Composite restoration have a natural, tooth-like appearance and are used primarily on anterior teeth, although many patients now prefer to have composite fillings placed on posterior teeth. Two major advantages of this type of restoration is that it bonds to the tooth and it matches the tooth colour giving an aesthetically pleasing result.


Amalgams are commonly known as silver fillings. They do contain some silver and small amount of mercury; however, they are a mixture (or alloy) of metals that are bound together, or in other words, amalgamated. Amalgam fillings have been used for many years and are often the preferred treatment for posterior fillings due to its strength.


When an inlay is used, the tooth-to-restoration margin may be finished and polished to a very fine line of contact to minimize recurrent decay. Opposed to this, direct composite filling pastes shrink a few percent in volume during hardening. This can lead to shrinkage stress and rarely to marginal gaps and failure. Although improvements of the composite resins could be achieved in the last years, solid inlays do exclude this problem. Another advantage of inlays over direct fillings is that there is almost no limitations in the choice of material. While inlays might be ten times the price of direct restorations, it is often expected that inlays are superior in terms of resistance to occlusal forces, protection against recurrent decay, precision of fabrication, marginal integrity, proper contouring for gingival (tissue) health, and ease of cleansing offers. However, this might be only the case for gold.

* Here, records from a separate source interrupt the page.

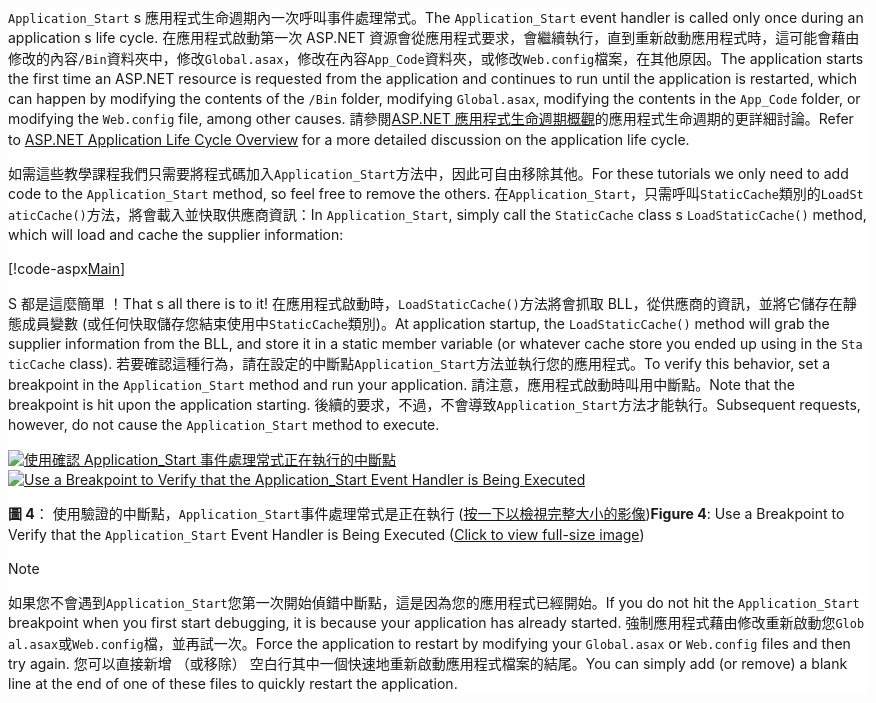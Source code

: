 <span data-ttu-id="96e5f-208">`Application_Start` s 應用程式生命週期內一次呼叫事件處理常式。</span><span class="sxs-lookup"><span data-stu-id="96e5f-208">The `Application_Start` event handler is called only once during an application s life cycle.</span></span> <span data-ttu-id="96e5f-209">在應用程式啟動第一次 ASP.NET 資源會從應用程式要求，會繼續執行，直到重新啟動應用程式時，這可能會藉由修改的內容`/Bin`資料夾中，修改`Global.asax`，修改在內容`App_Code`資料夾，或修改`Web.config`檔案，在其他原因。</span><span class="sxs-lookup"><span data-stu-id="96e5f-209">The application starts the first time an ASP.NET resource is requested from the application and continues to run until the application is restarted, which can happen by modifying the contents of the `/Bin` folder, modifying `Global.asax`, modifying the contents in the `App_Code` folder, or modifying the `Web.config` file, among other causes.</span></span> <span data-ttu-id="96e5f-210">請參閱[ASP.NET 應用程式生命週期概觀](https://msdn.microsoft.com/library/ms178473.aspx)的應用程式生命週期的更詳細討論。</span><span class="sxs-lookup"><span data-stu-id="96e5f-210">Refer to [ASP.NET Application Life Cycle Overview](https://msdn.microsoft.com/library/ms178473.aspx) for a more detailed discussion on the application life cycle.</span></span>

<span data-ttu-id="96e5f-211">如需這些教學課程我們只需要將程式碼加入`Application_Start`方法中，因此可自由移除其他。</span><span class="sxs-lookup"><span data-stu-id="96e5f-211">For these tutorials we only need to add code to the `Application_Start` method, so feel free to remove the others.</span></span> <span data-ttu-id="96e5f-212">在`Application_Start`，只需呼叫`StaticCache`類別的`LoadStaticCache()`方法，將會載入並快取供應商資訊：</span><span class="sxs-lookup"><span data-stu-id="96e5f-212">In `Application_Start`, simply call the `StaticCache` class s `LoadStaticCache()` method, which will load and cache the supplier information:</span></span>


[!code-aspx[Main](caching-data-at-application-startup-vb/samples/sample6.aspx)]

<span data-ttu-id="96e5f-213">S 都是這麼簡單 ！</span><span class="sxs-lookup"><span data-stu-id="96e5f-213">That s all there is to it!</span></span> <span data-ttu-id="96e5f-214">在應用程式啟動時，`LoadStaticCache()`方法將會抓取 BLL，從供應商的資訊，並將它儲存在靜態成員變數 (或任何快取儲存您結束使用中`StaticCache`類別)。</span><span class="sxs-lookup"><span data-stu-id="96e5f-214">At application startup, the `LoadStaticCache()` method will grab the supplier information from the BLL, and store it in a static member variable (or whatever cache store you ended up using in the `StaticCache` class).</span></span> <span data-ttu-id="96e5f-215">若要確認這種行為，請在設定的中斷點`Application_Start`方法並執行您的應用程式。</span><span class="sxs-lookup"><span data-stu-id="96e5f-215">To verify this behavior, set a breakpoint in the `Application_Start` method and run your application.</span></span> <span data-ttu-id="96e5f-216">請注意，應用程式啟動時叫用中斷點。</span><span class="sxs-lookup"><span data-stu-id="96e5f-216">Note that the breakpoint is hit upon the application starting.</span></span> <span data-ttu-id="96e5f-217">後續的要求，不過，不會導致`Application_Start`方法才能執行。</span><span class="sxs-lookup"><span data-stu-id="96e5f-217">Subsequent requests, however, do not cause the `Application_Start` method to execute.</span></span>


<span data-ttu-id="96e5f-218">[![使用確認 Application_Start 事件處理常式正在執行的中斷點](caching-data-at-application-startup-vb/_static/image7.png)](caching-data-at-application-startup-vb/_static/image6.png)</span><span class="sxs-lookup"><span data-stu-id="96e5f-218">[![Use a Breakpoint to Verify that the Application_Start Event Handler is Being Executed](caching-data-at-application-startup-vb/_static/image7.png)](caching-data-at-application-startup-vb/_static/image6.png)</span></span>

<span data-ttu-id="96e5f-219">**圖 4**： 使用驗證的中斷點，`Application_Start`事件處理常式是正在執行 ([按一下以檢視完整大小的影像](caching-data-at-application-startup-vb/_static/image8.png))</span><span class="sxs-lookup"><span data-stu-id="96e5f-219">**Figure 4**: Use a Breakpoint to Verify that the `Application_Start` Event Handler is Being Executed ([Click to view full-size image](caching-data-at-application-startup-vb/_static/image8.png))</span></span>


> [!NOTE]
> <span data-ttu-id="96e5f-220">如果您不會遇到`Application_Start`您第一次開始偵錯中斷點，這是因為您的應用程式已經開始。</span><span class="sxs-lookup"><span data-stu-id="96e5f-220">If you do not hit the `Application_Start` breakpoint when you first start debugging, it is because your application has already started.</span></span> <span data-ttu-id="96e5f-221">強制應用程式藉由修改重新啟動您`Global.asax`或`Web.config`檔，並再試一次。</span><span class="sxs-lookup"><span data-stu-id="96e5f-221">Force the application to restart by modifying your `Global.asax` or `Web.config` files and then try again.</span></span> <span data-ttu-id="96e5f-222">您可以直接新增 （或移除） 空白行其中一個快速地重新啟動應用程式檔案的結尾。</span><span class="sxs-lookup"><span data-stu-id="96e5f-222">You can simply add (or remove) a blank line at the end of one of these files to quickly restart the application.</span></span>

When decay or fracture incorporate areas of a tooth that make amalgam or composite restorations inadequate, such as cuspal fracture or remaining tooth structure that undermines perimeter walls of a tooth, an onlay might be indicated. Similar to an inlay, an onlay is an indirect restoration which incorporates a cusp or cusps by covering or onlaying the missing cusps. All of the benefits of an inlay are present in the onlay restoration. The onlay allows for conservation of tooth structure when the only alternative is to totally eliminate cusps and perimeter walls for restoration with a crown. Just as inlays, onlays are fabricated outside of the mouth and are typically made out of gold or porcelain. Gold restorations have been around for many years and have an excellent track record.